Çığlıklar dağı taşı yarıyordu o gece.
Sonra bütün sokaklar, mahşer yerine döndü.
Tüm gözler yıldızları arıyordu o gece.
Gökyüzünde toz duman, yerde öyle bir an ki,
Enkaz her yaştan insan doğuruyordu sanki.
Betonun lütfettiği boşluk dahi inan ki,
Her yaraya bir umut sarıyordu o gece.
Yaşamak için anne taş koymuş yarasına.
Babanın ak düşmüştü gözünün karasına.
Çaresizce uzanıp enkazın arasına.
Yavrusunun saçını tarıyordu o gece.
Sokaklara devrilmiş mavi, pembe duvarlar.
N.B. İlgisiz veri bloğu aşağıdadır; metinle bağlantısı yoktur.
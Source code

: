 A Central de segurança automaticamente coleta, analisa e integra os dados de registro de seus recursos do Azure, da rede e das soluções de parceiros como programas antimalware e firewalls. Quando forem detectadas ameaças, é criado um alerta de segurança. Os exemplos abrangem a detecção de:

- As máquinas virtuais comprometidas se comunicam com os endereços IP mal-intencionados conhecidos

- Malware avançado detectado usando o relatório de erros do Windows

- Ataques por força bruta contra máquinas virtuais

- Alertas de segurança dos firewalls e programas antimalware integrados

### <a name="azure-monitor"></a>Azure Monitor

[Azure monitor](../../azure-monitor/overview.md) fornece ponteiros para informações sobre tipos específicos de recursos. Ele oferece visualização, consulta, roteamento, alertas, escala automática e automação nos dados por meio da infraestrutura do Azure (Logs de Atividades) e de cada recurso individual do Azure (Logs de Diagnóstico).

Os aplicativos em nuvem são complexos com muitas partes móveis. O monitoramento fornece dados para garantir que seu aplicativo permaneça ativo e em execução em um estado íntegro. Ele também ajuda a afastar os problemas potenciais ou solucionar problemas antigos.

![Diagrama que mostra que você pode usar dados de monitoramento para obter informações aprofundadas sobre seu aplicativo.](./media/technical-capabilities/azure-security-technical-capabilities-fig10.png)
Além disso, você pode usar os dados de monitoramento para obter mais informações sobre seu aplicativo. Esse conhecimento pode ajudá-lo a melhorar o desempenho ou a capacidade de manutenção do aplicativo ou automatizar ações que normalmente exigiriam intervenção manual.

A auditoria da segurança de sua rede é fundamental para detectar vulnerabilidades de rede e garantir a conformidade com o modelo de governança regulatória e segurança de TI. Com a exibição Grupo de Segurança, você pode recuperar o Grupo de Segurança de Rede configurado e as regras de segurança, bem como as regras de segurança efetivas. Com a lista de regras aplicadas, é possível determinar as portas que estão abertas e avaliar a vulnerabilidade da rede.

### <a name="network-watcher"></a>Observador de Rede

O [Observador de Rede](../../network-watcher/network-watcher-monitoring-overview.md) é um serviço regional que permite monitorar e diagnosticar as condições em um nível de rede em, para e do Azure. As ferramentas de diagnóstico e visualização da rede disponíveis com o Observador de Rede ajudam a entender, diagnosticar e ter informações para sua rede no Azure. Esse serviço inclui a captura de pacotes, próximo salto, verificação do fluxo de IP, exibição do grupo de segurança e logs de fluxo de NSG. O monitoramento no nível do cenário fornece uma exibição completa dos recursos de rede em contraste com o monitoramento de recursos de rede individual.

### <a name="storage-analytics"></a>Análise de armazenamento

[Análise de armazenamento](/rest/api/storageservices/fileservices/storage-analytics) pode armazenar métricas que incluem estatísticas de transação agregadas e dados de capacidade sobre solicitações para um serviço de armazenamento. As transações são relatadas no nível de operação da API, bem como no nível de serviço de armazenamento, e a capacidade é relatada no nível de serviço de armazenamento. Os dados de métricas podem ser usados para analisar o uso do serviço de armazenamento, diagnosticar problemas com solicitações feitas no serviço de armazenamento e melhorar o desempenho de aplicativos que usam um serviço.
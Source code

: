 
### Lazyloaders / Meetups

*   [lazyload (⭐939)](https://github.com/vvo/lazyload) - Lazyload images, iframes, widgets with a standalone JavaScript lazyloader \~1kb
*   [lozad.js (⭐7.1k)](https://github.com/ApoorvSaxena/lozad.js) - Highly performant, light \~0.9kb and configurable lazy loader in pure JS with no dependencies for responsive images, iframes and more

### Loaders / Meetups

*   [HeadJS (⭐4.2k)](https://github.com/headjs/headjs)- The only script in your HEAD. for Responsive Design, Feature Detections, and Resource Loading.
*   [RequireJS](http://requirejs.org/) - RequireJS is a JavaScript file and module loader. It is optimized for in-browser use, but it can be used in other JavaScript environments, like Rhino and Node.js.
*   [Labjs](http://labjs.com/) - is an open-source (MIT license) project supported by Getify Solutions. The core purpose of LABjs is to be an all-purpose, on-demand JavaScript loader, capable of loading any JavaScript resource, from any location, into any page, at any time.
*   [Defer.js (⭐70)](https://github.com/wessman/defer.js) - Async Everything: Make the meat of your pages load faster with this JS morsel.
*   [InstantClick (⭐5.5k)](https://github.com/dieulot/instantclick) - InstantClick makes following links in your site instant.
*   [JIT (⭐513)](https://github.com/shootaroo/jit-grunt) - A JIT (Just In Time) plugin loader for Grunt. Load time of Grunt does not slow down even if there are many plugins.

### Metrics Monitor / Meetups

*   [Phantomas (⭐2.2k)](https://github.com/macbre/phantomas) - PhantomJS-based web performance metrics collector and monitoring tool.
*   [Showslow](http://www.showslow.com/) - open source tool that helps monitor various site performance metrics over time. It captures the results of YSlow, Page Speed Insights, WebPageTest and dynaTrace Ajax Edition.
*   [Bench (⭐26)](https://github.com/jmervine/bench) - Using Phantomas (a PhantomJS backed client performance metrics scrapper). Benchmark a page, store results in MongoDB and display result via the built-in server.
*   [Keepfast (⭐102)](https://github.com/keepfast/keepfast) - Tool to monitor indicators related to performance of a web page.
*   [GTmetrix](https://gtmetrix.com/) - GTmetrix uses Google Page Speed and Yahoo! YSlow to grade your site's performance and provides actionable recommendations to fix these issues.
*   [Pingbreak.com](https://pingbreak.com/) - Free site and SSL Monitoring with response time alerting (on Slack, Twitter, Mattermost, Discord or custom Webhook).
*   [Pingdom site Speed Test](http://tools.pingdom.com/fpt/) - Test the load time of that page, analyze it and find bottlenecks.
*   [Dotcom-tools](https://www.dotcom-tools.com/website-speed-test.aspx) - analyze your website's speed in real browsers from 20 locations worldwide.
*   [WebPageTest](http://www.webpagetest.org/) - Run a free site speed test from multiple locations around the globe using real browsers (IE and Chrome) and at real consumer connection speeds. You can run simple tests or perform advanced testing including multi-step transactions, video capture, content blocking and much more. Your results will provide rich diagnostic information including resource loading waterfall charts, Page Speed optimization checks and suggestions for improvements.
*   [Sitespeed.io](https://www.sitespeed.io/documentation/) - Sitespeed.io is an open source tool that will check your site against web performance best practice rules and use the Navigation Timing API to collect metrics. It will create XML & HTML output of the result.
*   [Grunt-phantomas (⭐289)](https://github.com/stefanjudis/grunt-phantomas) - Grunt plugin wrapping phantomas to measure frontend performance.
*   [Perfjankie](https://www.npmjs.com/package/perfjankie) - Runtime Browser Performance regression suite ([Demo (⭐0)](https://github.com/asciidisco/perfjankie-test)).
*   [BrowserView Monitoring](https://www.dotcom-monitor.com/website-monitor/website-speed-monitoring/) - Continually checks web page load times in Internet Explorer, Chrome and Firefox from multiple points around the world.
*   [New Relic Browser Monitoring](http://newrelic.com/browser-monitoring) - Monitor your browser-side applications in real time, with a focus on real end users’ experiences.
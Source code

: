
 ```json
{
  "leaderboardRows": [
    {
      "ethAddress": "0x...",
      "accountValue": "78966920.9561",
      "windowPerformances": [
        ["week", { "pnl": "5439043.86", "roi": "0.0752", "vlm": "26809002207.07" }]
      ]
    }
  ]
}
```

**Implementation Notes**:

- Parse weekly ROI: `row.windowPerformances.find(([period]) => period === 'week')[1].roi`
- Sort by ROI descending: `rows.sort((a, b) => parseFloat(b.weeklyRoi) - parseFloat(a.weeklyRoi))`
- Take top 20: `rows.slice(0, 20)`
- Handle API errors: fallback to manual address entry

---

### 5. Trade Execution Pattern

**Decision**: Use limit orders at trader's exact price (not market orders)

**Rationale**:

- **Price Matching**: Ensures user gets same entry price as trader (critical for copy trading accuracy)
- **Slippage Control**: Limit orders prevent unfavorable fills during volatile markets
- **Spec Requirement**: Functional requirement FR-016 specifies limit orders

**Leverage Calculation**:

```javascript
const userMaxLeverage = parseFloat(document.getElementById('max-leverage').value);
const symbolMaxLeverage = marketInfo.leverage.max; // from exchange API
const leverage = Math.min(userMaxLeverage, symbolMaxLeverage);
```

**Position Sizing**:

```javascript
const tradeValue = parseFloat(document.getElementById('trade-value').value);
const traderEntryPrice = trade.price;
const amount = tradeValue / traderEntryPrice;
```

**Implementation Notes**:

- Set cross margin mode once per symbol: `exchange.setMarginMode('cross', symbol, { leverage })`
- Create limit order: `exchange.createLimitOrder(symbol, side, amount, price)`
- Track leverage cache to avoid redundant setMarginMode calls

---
Duvarların altında inleyen hatıralar.
İzleri silen yağmur, çizgileri örten kar.
Hepsini birbirine karıyordu o gece.
Yıkılmıştı binalar kinini kusa kusa.
Ne şans işe yaradı ne fırsat verdi usa.
Zaman ilerledikçe insanlar susa susa,
Dönülmeyecek yere varıyordu o gece.
Yumruklar çaresizce duvarlara vurdukça,
Sesler kesilip kalpler birer birer durdukça,
Azrail saatini ayrılığa kurdukça,
Yeni yeni acılar türüyordu o gece.
Eşikte kalmış ayak, kapıya sıkışmış kol.
Uykudayken kapandı, komşudan komşuya yol.
Bir mahşeri zaman ki o an, kim olursan ol.
Herkes kendi kendini sürüyordu o gece.
Birbirine karışmış zamanlar ve mekânlar.
Aynı acıya matuf minareler ve çanlar.
Geçmiş, gelecek, bu gün; var olan bütün anlar.
Hep birden aynı yöne yürüyordu o gece.
Bakmak ne pahalıydı, ne kıymetliydi nefes.
Ne kadar değerliydi yaşama dair o ses.
Tüm çareleri mahkûm eden çelikten kafes,
İçerisinde kalbim çürüyordu o gece.
Her dirinin peşinde, her ölünün başında,
Çaresiz insanların ekmeğinde aşında,
Hatta kefen bezinde, hatta mezar taşında,
Leş yiyici çakallar ürüyordu o gece.